-- DATA UNDER STUDY follows --
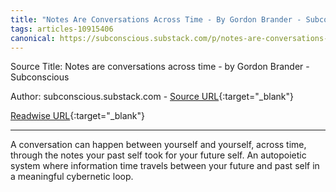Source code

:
 ```yaml
---
title: "Notes Are Conversations Across Time - By Gordon Brander - Subconscious (226244251)"
tags: articles-10915406
canonical: https://subconscious.substack.com/p/notes-are-conversations-across-time
---
```


Source Title: Notes are conversations across time - by Gordon Brander - Subconscious

Author: subconscious.substack.com - [Source URL](https://subconscious.substack.com/p/notes-are-conversations-across-time){:target="_blank"}

[Readwise URL](https://readwise.io/open/226244251){:target="_blank"}

---

A conversation can happen between yourself and yourself, across time, through the notes your past self took for your future self. An autopoietic system where information time travels between your future and past self in a meaningful cybernetic loop.
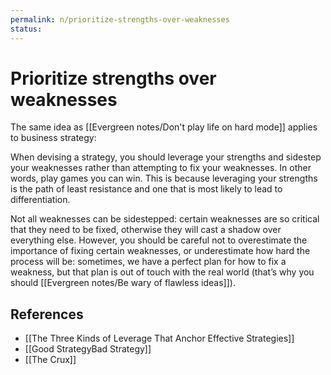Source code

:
```yaml
---
permalink: n/prioritize-strengths-over-weaknesses
status: 
---
```

# Prioritize strengths over weaknesses

The same idea as [[Evergreen notes/Don't play life on hard mode]] applies to business strategy:

When devising a strategy, you should leverage your strengths and sidestep your weaknesses rather than attempting to fix your weaknesses. In other words, play games you can win. This is because leveraging your strengths is the path of least resistance and one that is most likely to lead to differentiation.

Not all weaknesses can be sidestepped: certain weaknesses are so critical that they need to be fixed, otherwise they will cast a shadow over everything else. However, you should be careful not to overestimate the importance of fixing certain weaknesses, or underestimate how hard the process will be: sometimes, we have a perfect plan for how to fix a weakness, but that plan is out of touch with the real world (that’s why you should [[Evergreen notes/Be wary of flawless ideas]]).

## References

- [[The Three Kinds of Leverage That Anchor Effective Strategies]]
- [[Good StrategyBad Strategy]]
- [[The Crux]]
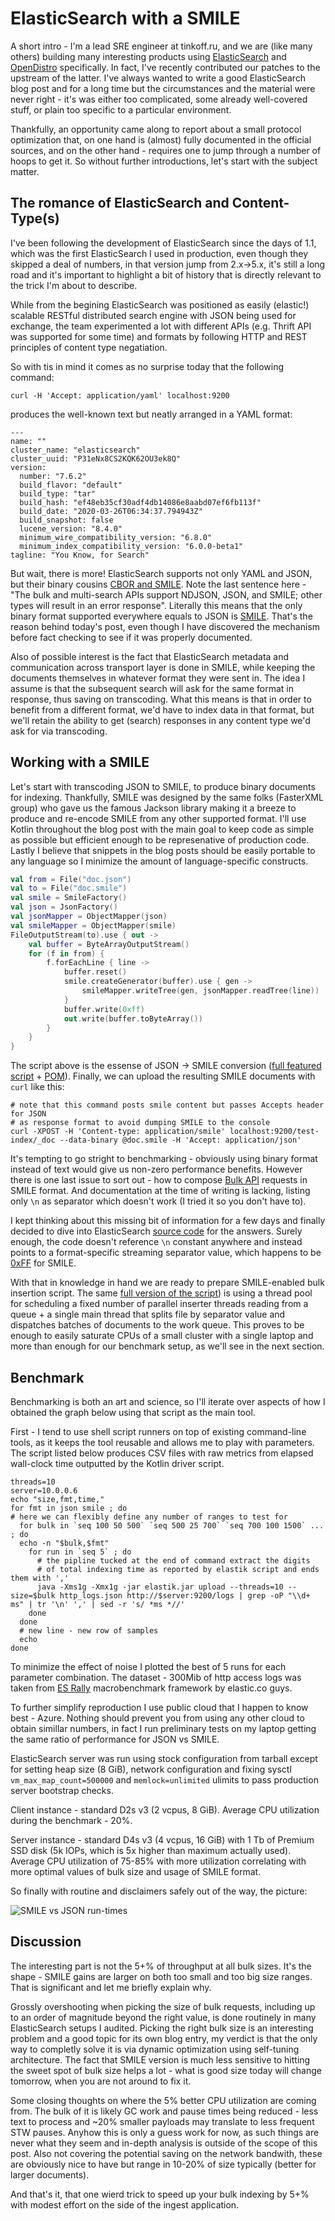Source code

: # ElasticSearch with a SMILE

A short intro - I'm a lead SRE engineer at tinkoff.ru, and we are (like many others) building many interesting products using [ElasticSearch](https://elastic.co) and [OpenDistro](https://opendistro.github.io/for-elasticsearch/) specifically. In fact, I've recently contributed our patches to the upstream of the latter. I've always wanted to write a good ElasticSearch blog post and for a long time but the circumstances and the material were never right - it's was either too complicated, some already well-covered stuff, or plain too specific to a particular environment.

Thankfully, an opportunity came along to report about a small protocol optimization that, on one hand is (almost) fully documented in the official sources, and on the other hand - requires one to jump through a number of hoops to get it. So without further introductions, let's start with the subject matter.

## The romance of ElasticSearch and Content-Type(s)

I've been following the development of ElasticSearch since the days of 1.1, which was the first ElasticSearch I used in production,
even though they skipped a deal of numbers, in that version jump from 2.x->5.x, it's still a long road and it's important to highlight
a bit of history that is directly relevant to the trick I'm about to describe.

While from the begining ElasticSearch was positioned as easily (elastic!) scalable RESTful distributed search engine
with JSON being used for exchange, the team experimented a lot with different APIs (e.g. Thrift API was supported for some time)
and formats by following HTTP and REST principles of content type negatiation.

So with tis in mind it comes as no surprise today that the following command:
```
curl -H 'Accept: application/yaml' localhost:9200
```
produces the well-known text but neatly arranged in a YAML format:
```
---
name: ""
cluster_name: "elasticsearch"
cluster_uuid: "P31eNx8CS2KQK62OU3ek8Q"
version:
  number: "7.6.2"
  build_flavor: "default"
  build_type: "tar"
  build_hash: "ef48eb35cf30adf4db14086e8aabd07ef6fb113f"
  build_date: "2020-03-26T06:34:37.794943Z"
  build_snapshot: false
  lucene_version: "8.4.0"
  minimum_wire_compatibility_version: "6.8.0"
  minimum_index_compatibility_version: "6.0.0-beta1"
tagline: "You Know, for Search"
```

But wait, there is more! ElasticSearch supports not only YAML and JSON, but their binary cousins [CBOR and SMILE](https://www.elastic.co/guide/en/elasticsearch/reference/current/common-options.html#_content_type_requirements). Note the last sentence here - "The bulk and multi-search APIs support NDJSON, JSON, and SMILE; other types will result in an error response". Literally this means that the only binary format supported everywhere equals to JSON is [SMILE](https://github.com/FasterXML/smile-format-specification). That's the reason behind today's post, even though I have discovered the mechanism before fact checking to see if it was properly documented.

Also of possible interest is the fact that ElasticSearch metadata and communication across transport layer is done in SMILE, while keeping the documents themselves in whatever format they were sent in. The idea I assume is that the subsequent search will ask for the same format in response, thus saving on transcoding. What this means is that in order to benefit
from a different format, we'd have to index data in that format, but we'll retain the ability to get (search) responses in any content type we'd ask for via transcoding.

## Working with a SMILE

Let's start with transcoding JSON to SMILE, to produce binary documents for indexing. Thankfully, SMILE was designed by the same folks (FasterXML group) who gave us the famous Jackson library making it a breeze to produce and re-encode SMILE from any other supported format. I'll use Kotlin throughout the blog post with the main goal to keep code as simple as possible but efficient enough to be represenative of production code. Lastly I believe that snippets in the blog posts should be easily portable to any language so I minimize the amount of language-specific constructs.

```kotlin
val from = File("doc.json")
val to = File("doc.smile")
val smile = SmileFactory()
val json = JsonFactory()
val jsonMapper = ObjectMapper(json)
val smileMapper = ObjectMapper(smile)
FileOutputStream(to).use { out ->
    val buffer = ByteArrayOutputStream()
    for (f in from) {
        f.forEachLine { line ->
            buffer.reset()
            smile.createGenerator(buffer).use { gen ->
                smileMapper.writeTree(gen, jsonMapper.readTree(line))
            }
            buffer.write(0xff)
            out.write(buffer.toByteArray())
        }
    }
}
```

The script above is the essense of JSON -> SMILE conversion ([full featured script](https://gist.github.com/DmitryOlshansky/7b1b5a449c559a5253ce4789bba32b86) + [POM](https://gist.github.com/DmitryOlshansky/67e952c2e06fad2d0c9136ad559da4d5)). Finally, we can upload the resulting SMILE documents with `curl` like this:

```shell
# note that this command posts smile content but passes Accepts header for JSON
# as response format to avoid dumping SMILE to the console
curl -XPOST -H 'Content-type: application/smile' localhost:9200/test-index/_doc --data-binary @doc.smile -H 'Accept: application/json'
```

It's tempting to go stright to benchmarking - obviously using binary format instead of text would give us non-zero performance benefits. However there is one last issue to sort out - how to compose [Bulk API](https://www.elastic.co/guide/en/elasticsearch/reference/current/docs-bulk.html) requests in SMILE format. And documentation at the time of writing is lacking, listing only `\n` as separator which doesn't work (I tried it so you don't have to). 

I kept thinking about this missing bit of information for a few days and finally decided to dive into ElasticSearch [source code](https://github.com/elastic/elasticsearch/blob/v7.6.2/server/src/main/java/org/elasticsearch/action/bulk/BulkRequestParser.java) for the answers. Surely enough, the code doesn't reference `\n` constant anywhere and instead points to a format-specific streaming separator value, which happens to be [0xFF](https://github.com/elastic/elasticsearch/blob/master/libs/x-content/src/v7.6.2/java/org/elasticsearch/common/xcontent/smile/SmileXContent.java#L74)
for SMILE.

With that in knowledge in hand we are ready to prepare SMILE-enabled bulk insertion script. The same [full version of the script](https://gist.github.com/DmitryOlshansky/7b1b5a449c559a5253ce4789bba32b86)) is using a thread pool for scheduling a fixed number of parallel inserter threads reading from a queue + a single main thread that splits file by separator value and dispatches batches of documents to the work queue. This proves to be enough to easily saturate CPUs of a small cluster with a single laptop and more than enough for our benchmark setup, as we'll see in the next section.

## Benchmark

Benchmarking is both an art and science, so I'll iterate over aspects of how I obtained the graph below using that script as the main tool. 

First - I tend to use shell script runners on top of existing command-line tools, as it keeps the tool reusable and allows me to play with parameters. The script listed below produces CSV files with raw metrics from elapsed wall-clock time outputted by the Kotlin driver script. 

```shell
threads=10
server=10.0.0.6
echo "size,fmt,time,"
for fmt in json smile ; do
# here we can flexibly define any number of ranges to test for
  for bulk in `seq 100 50 500` `seq 500 25 700` `seq 700 100 1500` ... ; do
  echo -n "$bulk,$fmt"
    for run in `seq 5` ; do
      # the pipline tucked at the end of command extract the digits
      # of total indexing time as reported by elastik script and ends them with ','
      java -Xms1g -Xmx1g -jar elastik.jar upload --threads=10 --size=$bulk http_logs.json http://$server:9200/logs | grep -oP "\\d+ ms" | tr '\n' ',' | sed -r 's/ *ms *//'
    done
  done
  # new line - new row of samples
  echo
done
```

To minimize the effect of noise I plotted the best of 5 runs for each parameter combination. The dataset - 300Mib of http access logs was taken from [ES Rally](https://github.com/elastic/rally) macrobenchmark framework by elastic.co guys.

To further simplify reproduction I use public cloud that I happen to know best - Azure. Nothing should prevent you from using any other cloud to obtain simillar numbers, in fact I run preliminary tests on my laptop getting the same ratio of performance for JSON vs SMILE. 

ElasticSearch server was run using stock configuration from tarball except for setting heap size (8 GiB), network configuration and fixing sysctl `vm_max_map_count=500000` and `memlock=unlimited` ulimits to pass production server bootstrap checks.

Client instance - standard D2s v3 (2 vcpus, 8 GiB).
Average CPU utilization during the benchmark - 20%.

Server instance - standard D4s v3 (4 vcpus, 16 GiB) with 1 Tb of Premium SSD disk (5k IOPs, which is 5x higher than maximum actually used). Average CPU utilization of 75-85% with more utilization correlating with more optimal values of bulk size and usage of SMILE format.


So finally with routine and disclaimers safely out of the way, the picture:

![SMILE vs JSON run-times](./SMILE-vs-JSON.png)

## Discussion

The interesting part is not the 5+% of throughput at all bulk sizes. It's the shape - SMILE gains are larger on both too small and too big size ranges. That is significant and let me briefly explain why.

Grossly overshooting when picking the size of bulk requests, including up to an order of magnitude beyond the right value, is done routinely in many ElasticSearch setups I audited. Picking the right bulk size is an interesting problem and a good topic for its own blog entry, my verdict is that the only way to completly solve it is via dynamic optimization using self-tuning architecture. The fact that SMILE version is much less sensitive to hitting the sweet spot of bulk size helps a lot - what is good size today will change tomorrow, when you are not around to fix it.

Some closing thoughts on where the 5% better CPU utilization are coming from. The bulk of it is likely GC work and pause times being reduced - less text to process and ~20% smaller payloads may translate to less frequent STW pauses. 
Anyhow this is only a guess work for now, as such things are never what they seem and in-depth analysis is outside of the scope of this post. Also not covering the potential saving on the network bandwith, these are obviously nice to have but range in 10-20% of size typically (better for larger documents).

And that's it, that one wierd trick to speed up your bulk indexing by 5+% with modest effort on the side of the ingest application.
-- DATA UNDER STUDY concluded --
■ **TRY IT**
Only lines belong in the copy: transcribe those from the start of the data through the line that contains "The same idea", and skip the pictures.

■ **EXERCISE SOLUTION**
Source code

:
 ```yaml
---
title: "Notes Are Conversations Across Time - By Gordon Brander - Subconscious (226244251)"
tags: articles-10915406
canonical: https://subconscious.substack.com/p/notes-are-conversations-across-time
---
```


Source Title: Notes are conversations across time - by Gordon Brander - Subconscious

Author: subconscious.substack.com - [Source URL](https://subconscious.substack.com/p/notes-are-conversations-across-time){:target="_blank"}

[Readwise URL](https://readwise.io/open/226244251){:target="_blank"}

---

A conversation can happen between yourself and yourself, across time, through the notes your past self took for your future self. An autopoietic system where information time travels between your future and past self in a meaningful cybernetic loop.
Source code

:
```yaml
---
permalink: n/prioritize-strengths-over-weaknesses
status: 
---
```

# Prioritize strengths over weaknesses

The same idea as [[Evergreen notes/Don't play life on hard mode]] applies to business strategy:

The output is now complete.